From the dings and clangs in the background, it sounded as though he was calling from inside a restaurant. “Where are you?” Bo asked.

“I am inside Golden Lotus. Miss Astrid is across the street in your old apartment building in Chinatown.”

Bo stared at the telephone cord as if it were a snake, and hoped he wasn’t having a heart attack.

Jesus H. Christ.

Astrid was visiting Sylvia Fong.

Astrid smiled at the wary eyes that peeked through the cracked apartment door on the fourth floor of Bo’s building. “Hiya,” she said. “Not sure if you remember me, but I met you at Gris-Gris.”

No acknowledgment.

“We took a taxi together,” she clarified. “I was with Bo.”

Never mind that Sylvia had actually arrived with Bo; Astrid went home with him. Sort of. Her life truly was a mess, wasn’t it?

“Bo?” the woman looked very confused. She turned around and spoke to someone over her shoulder in rapid Cantonese. The answer came back in another feminine voice. “Yeung Bo-Sing.”

The door opened. Standing inside the apartment was a beautiful woman dressed in a smart coat and hat. A woman who looked just like Sylvia Fong . . . were it not for the fact that her hair was much longer. Astrid’s brain was having trouble making sense of this.

Footfalls raced toward the door, and seconds later, Sylvia’s bobbed head poked around her shoulder. “Miss Magnusson,” she said with a smile.

Stars, there were two of them. Two!

“This is my twin sister, Amy,” Sylvia provided helpfully. “Amy, this is Astrid Magnusson.”
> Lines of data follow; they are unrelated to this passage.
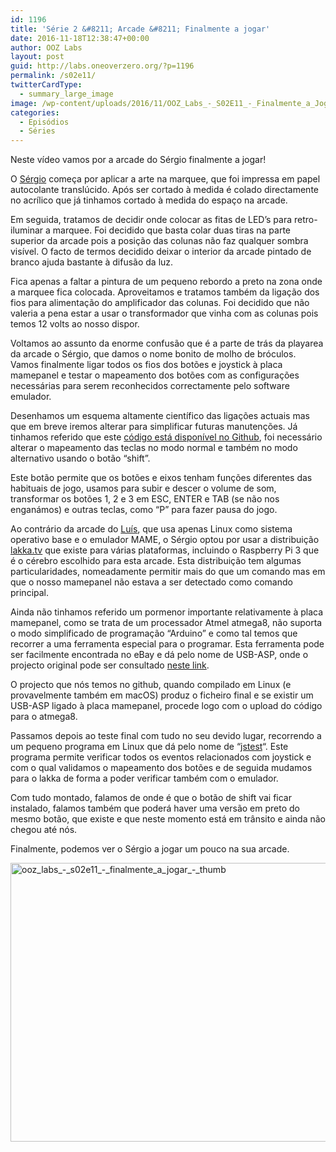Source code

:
 ```yaml
---
id: 1196
title: 'Série 2 &#8211; Arcade &#8211; Finalmente a jogar'
date: 2016-11-18T12:38:47+00:00
author: OOZ Labs
layout: post
guid: http://labs.oneoverzero.org/?p=1196
permalink: /s02e11/
twitterCardType:
  - summary_large_image
image: /wp-content/uploads/2016/11/OOZ_Labs_-_S02E11_-_Finalmente_a_Jogar_-_Thumb.jpeg
categories:
  - Episódios
  - Séries
---
```

Neste vídeo vamos por a arcade do Sérgio finalmente a jogar!



O [Sérgio](http://labs.oneoverzero.org/series/serie-2/convidado-especial-sergio-bernardino/) começa por aplicar a arte na marquee, que foi impressa em papel autocolante translúcido. Após ser cortado à medida é colado directamente no acrílico que já tinhamos cortado à medida do espaço na arcade.

Em seguida, tratamos de decidir onde colocar as fitas de LED&#8217;s para retro-iluminar a marquee. Foi decidido que basta colar duas tiras na parte superior da arcade pois a posição das colunas não faz qualquer sombra visível. O facto de termos decidido deixar o interior da arcade pintado de branco ajuda bastante à difusão da luz.

Fica apenas a faltar a pintura de um pequeno rebordo a preto na zona onde a marquee fica colocada. Aproveitamos e tratamos também da ligação dos fios para alimentação do amplificador das colunas. Foi decidido que não valeria a pena estar a usar o transformador que vinha com as colunas pois temos 12 volts ao nosso dispor.

Voltamos ao assunto da enorme confusão que é a parte de trás da playarea da arcade o Sérgio, que damos o nome bonito de molho de bróculos. Vamos finalmente ligar todos os fios dos botões e joystick à placa mamepanel e testar o mapeamento dos botões com as configurações necessárias para serem reconhecidos correctamente pelo software emulador.

Desenhamos um esquema altamente científico das ligações actuais mas que em breve iremos alterar para simplificar futuras manutenções. Já tinhamos referido que este [código está disponível no Github](https://github.com/luisfcorreia/mamepanel), foi necessário alterar o mapeamento das teclas no modo normal e também no modo alternativo usando o botão &#8220;shift&#8221;.

Este botão permite que os botões e eixos tenham funções diferentes das habituais de jogo, usamos para subir e descer o volume de som, transformar os botões 1, 2 e 3 em ESC, ENTER e TAB (se não nos enganámos) e outras teclas, como &#8220;P&#8221; para fazer pausa do jogo.

Ao contrário da arcade do [Luís](http://labs.oneoverzero.org/equipa/luis-correia/), que usa apenas Linux como sistema operativo base e o emulador MAME, o Sérgio optou por usar a distribuição [lakka.tv](http://lakka.tv) que existe para várias plataformas, incluindo o Raspberry Pi 3 que é o cérebro escolhido para esta arcade. Esta distribuição tem algumas particularidades, nomeadamente permitir mais do que um comando mas em que o nosso mamepanel não estava a ser detectado como comando principal.

Ainda não tinhamos referido um pormenor importante relativamente à placa mamepanel, como se trata de um processador Atmel atmega8, não suporta o modo simplificado de programação &#8220;Arduino&#8221; e como tal temos que recorrer a uma ferramenta especial para o programar. Esta ferramenta pode ser facilmente encontrada no eBay e dá pelo nome de USB-ASP, onde o projecto original pode ser consultado [neste link](http://www.fischl.de/usbasp/).

O projecto que nós temos no github, quando compilado em Linux (e provavelmente também em macOS) produz o ficheiro final e se existir um USB-ASP ligado à placa mamepanel, procede logo com o upload do código para o atmega8.

Passamos depois ao teste final com tudo no seu devido lugar, recorrendo a um pequeno programa em Linux que dá pelo nome de &#8220;[jstest](https://linux.die.net/man/1/jstest)&#8220;. Este programa permite verificar todos os eventos relacionados com joystick e com o qual validamos o mapeamento dos botões e de seguida mudamos para o lakka de forma a poder verificar também com o emulador.

Com tudo montado, falamos de onde é que o botão de shift vai ficar instalado, falamos também que poderá haver uma versão em preto do mesmo botão, que existe e que neste momento está em trânsito e ainda não chegou até nós.

Finalmente, podemos ver o Sérgio a jogar um pouco na sua arcade.

[<img class="aligncenter size-large wp-image-1207" src="http://labs.oneoverzero.org/wp-content/uploads/2016/11/OOZ_Labs_-_S02E11_-_Finalmente_a_Jogar_-_Thumb-1024x576.jpeg" alt="ooz_labs_-_s02e11_-_finalmente_a_jogar_-_thumb" width="792" height="446" srcset="http://labs.oneoverzero.org/wp-content/uploads/2016/11/OOZ_Labs_-_S02E11_-_Finalmente_a_Jogar_-_Thumb-1024x576.jpeg 1024w, http://labs.oneoverzero.org/wp-content/uploads/2016/11/OOZ_Labs_-_S02E11_-_Finalmente_a_Jogar_-_Thumb-300x169.jpeg 300w, http://labs.oneoverzero.org/wp-content/uploads/2016/11/OOZ_Labs_-_S02E11_-_Finalmente_a_Jogar_-_Thumb-768x432.jpeg 768w" sizes="(max-width: 792px) 100vw, 792px" />](http://labs.oneoverzero.org/wp-content/uploads/2016/11/OOZ_Labs_-_S02E11_-_Finalmente_a_Jogar_-_Thumb.jpeg)
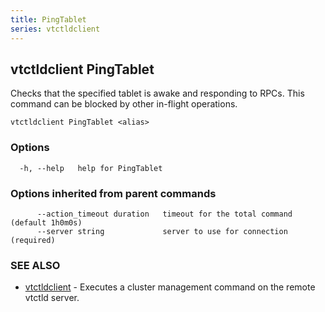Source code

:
 ```yaml
---
title: PingTablet
series: vtctldclient
---
```

## vtctldclient PingTablet

Checks that the specified tablet is awake and responding to RPCs. This command can be blocked by other in-flight operations.

```
vtctldclient PingTablet <alias>
```

### Options

```
  -h, --help   help for PingTablet
```

### Options inherited from parent commands

```
      --action_timeout duration   timeout for the total command (default 1h0m0s)
      --server string             server to use for connection (required)
```

### SEE ALSO

* [vtctldclient](../)	 - Executes a cluster management command on the remote vtctld server.

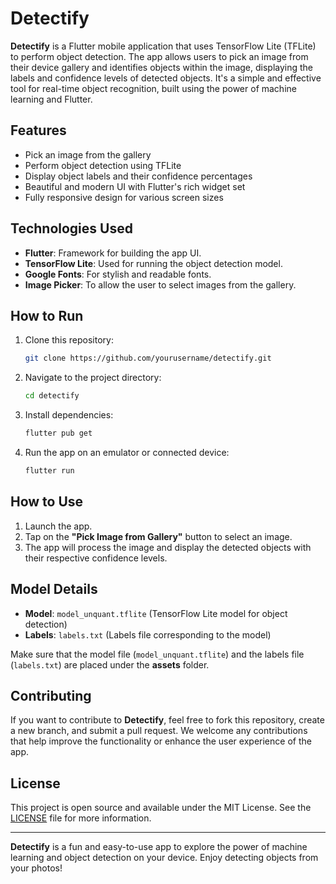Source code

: # Detectify

**Detectify** is a Flutter mobile application that uses TensorFlow Lite (TFLite) to perform object detection. The app allows users to pick an image from their device gallery and identifies objects within the image, displaying the labels and confidence levels of detected objects. It's a simple and effective tool for real-time object recognition, built using the power of machine learning and Flutter.

## Features

- Pick an image from the gallery
- Perform object detection using TFLite
- Display object labels and their confidence percentages
- Beautiful and modern UI with Flutter's rich widget set
- Fully responsive design for various screen sizes

## Technologies Used

- **Flutter**: Framework for building the app UI.
- **TensorFlow Lite**: Used for running the object detection model.
- **Google Fonts**: For stylish and readable fonts.
- **Image Picker**: To allow the user to select images from the gallery.

## How to Run

1. Clone this repository:
    ```bash
    git clone https://github.com/yourusername/detectify.git
    ```

2. Navigate to the project directory:
    ```bash
    cd detectify
    ```

3. Install dependencies:
    ```bash
    flutter pub get
    ```

4. Run the app on an emulator or connected device:
    ```bash
    flutter run
    ```

## How to Use

1. Launch the app.
2. Tap on the **"Pick Image from Gallery"** button to select an image.
3. The app will process the image and display the detected objects with their respective confidence levels.

## Model Details

- **Model**: `model_unquant.tflite` (TensorFlow Lite model for object detection)
- **Labels**: `labels.txt` (Labels file corresponding to the model)

Make sure that the model file (`model_unquant.tflite`) and the labels file (`labels.txt`) are placed under the **assets** folder.

## Contributing

If you want to contribute to **Detectify**, feel free to fork this repository, create a new branch, and submit a pull request. We welcome any contributions that help improve the functionality or enhance the user experience of the app.

## License

This project is open source and available under the MIT License. See the [LICENSE](LICENSE) file for more information.

---

**Detectify** is a fun and easy-to-use app to explore the power of machine learning and object detection on your device. Enjoy detecting objects from your photos!
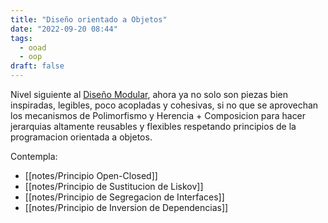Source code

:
 ```yaml
---
title: "Diseño orientado a Objetos"
date: "2022-09-20 08:44"
tags: 
  - ooad
  - oop
draft: false
---
```

Nivel siguiente al [Diseño Modular](notes/Diseño%20Modular.md), ahora ya no solo son piezas bien inspiradas, legibles, poco acopladas y cohesivas, si no que se aprovechan los mecanismos de Polimorfismo y Herencia + Composicion para hacer jerarquias altamente reusables y flexibles respetando principios de la programacion orientada a objetos.

Contempla:
- [[notes/Principio Open-Closed]]
- [[notes/Principio de Sustitucion de Liskov]]
- [[notes/Principio de Segregacion de Interfaces]]
- [[notes/Principio de Inversion de Dependencias]]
“O-oh,” Amy said, looking her up and down with greater interest, and then checking behind her—as if she expected Bo himself to be there. Astrid could practically smell the disappointment when the twin found the hallway empty. “Nice to meet you, but I’m late for work. Tell Ah-Sing I said to call. I miss him.”

Astrid’s smile faltered. She would absolutely not be telling him that. But before she could think of a response, Amy was sidling around her and racing down the hallway. Astrid watched her leave, and then turned to Sylvia and cleared her throat. “I was wondering if you had a few minutes to chat.”

Sylvia eyed her with suspicion for a moment before making a sweeping gesture with her arm. As she did, the bell-shaped sleeve of her silk pajamas swung gracefully. “Come inside, won’t you?”

Astrid stepped into a narrow entrance filled with tiny shelves lined with knickknacks—figurines, souvenirs from the San Francisco Seals baseball team, and several decks of playing cards—and followed Sylvia’s slender figure into the main room. It looked much like Bo’s did on the second floor, with its small kitchenette on the back wall and the living and dining area in the front. They passed between two rolling racks of clothes and sat together on a small sofa facing a window. Soft gray light filtered in from the dreary sky outside along with the sounds of midday traffic.